== Given records ==

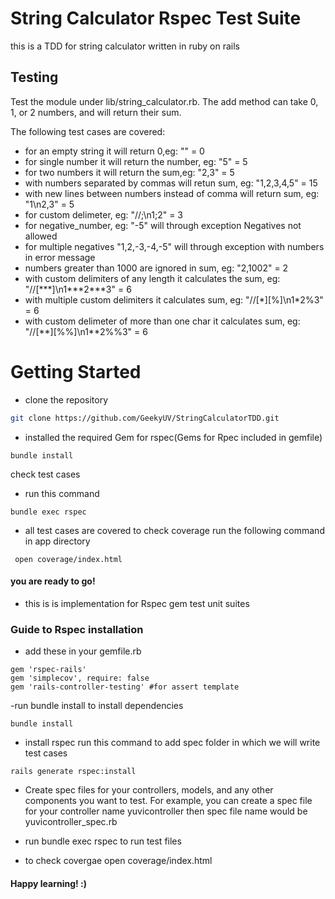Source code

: 
# String Calculator Rspec Test Suite

this is a TDD for string calculator written in ruby on rails 

## Testing

Test the module under lib/string_calculator.rb. The add method can take 0, 1, or 2 numbers, and will return their sum.

The following test cases are covered:
- for an empty string it will return 0,eg: "" = 0
- for single number it will return the number, eg: "5" = 5
- for two numbers it will return the sum,eg: "2,3" = 5
- with numbers separated by commas will retun sum, eg: "1,2,3,4,5" = 15
- with new lines between numbers instead of comma will return sum, eg: "1\n2,3" = 5
- for custom delimeter, eg: "//;\n1;2" = 3
- for negative_number, eg: "-5" will through exception Negatives not allowed
- for multiple negatives "1,2,-3,-4,-5" will through exception with numbers in error message
- numbers greater than 1000 are ignored in sum, eg: "2,1002" = 2
- with custom delimiters of any length it calculates the sum, eg: "//[\*\*\*]\n1\*\*\*2\*\*\*3" = 6
- with multiple custom delimiters it calculates sum,       eg:  "//[\*][%]\n1*2%3" = 6
- with custom delimeter of more than one char it calculates sum, eg: "//[\**][%%]\n1**2%%3" = 6




# Getting Started

- clone the repository

```bash
git clone https://github.com/GeekyUV/StringCalculatorTDD.git

```

- installed the required Gem for rspec(Gems for Rpec included in gemfile)
```
bundle install
```


check test cases

- run this command
```
bundle exec rspec 
```
- all test cases are covered to check coverage run the following command in app directory

```
 open coverage/index.html
```


#### you are ready to go! 
- this is is implementation for Rspec gem test unit suites 

### Guide to Rspec installation 
- add these in your gemfile.rb
```
gem 'rspec-rails'
gem 'simplecov', require: false
gem 'rails-controller-testing' #for assert template
```
-run bundle install to install dependencies
```
bundle install
```
- install rspec run this command to add spec folder in which we will write test cases 
```
rails generate rspec:install
```

- Create spec files for your controllers, models, and any other components you want to test. For example, you can create a spec file for your controller name yuvicontroller then spec file name would be yuvicontroller_spec.rb

- run bundle exec rspec to run test files
- to check covergae open coverage/index.html

#### Happy learning! :)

===

What you should do: Pull out all lines containing the word "your" from the entries above.

Response to the exercise:
- add these in your gemfile.rb
- Create spec files for your controllers, models, and any other components you want to test. For example, you can create a spec file for your controller name yuvicontroller then spec file name would be yuvicontroller_spec.rb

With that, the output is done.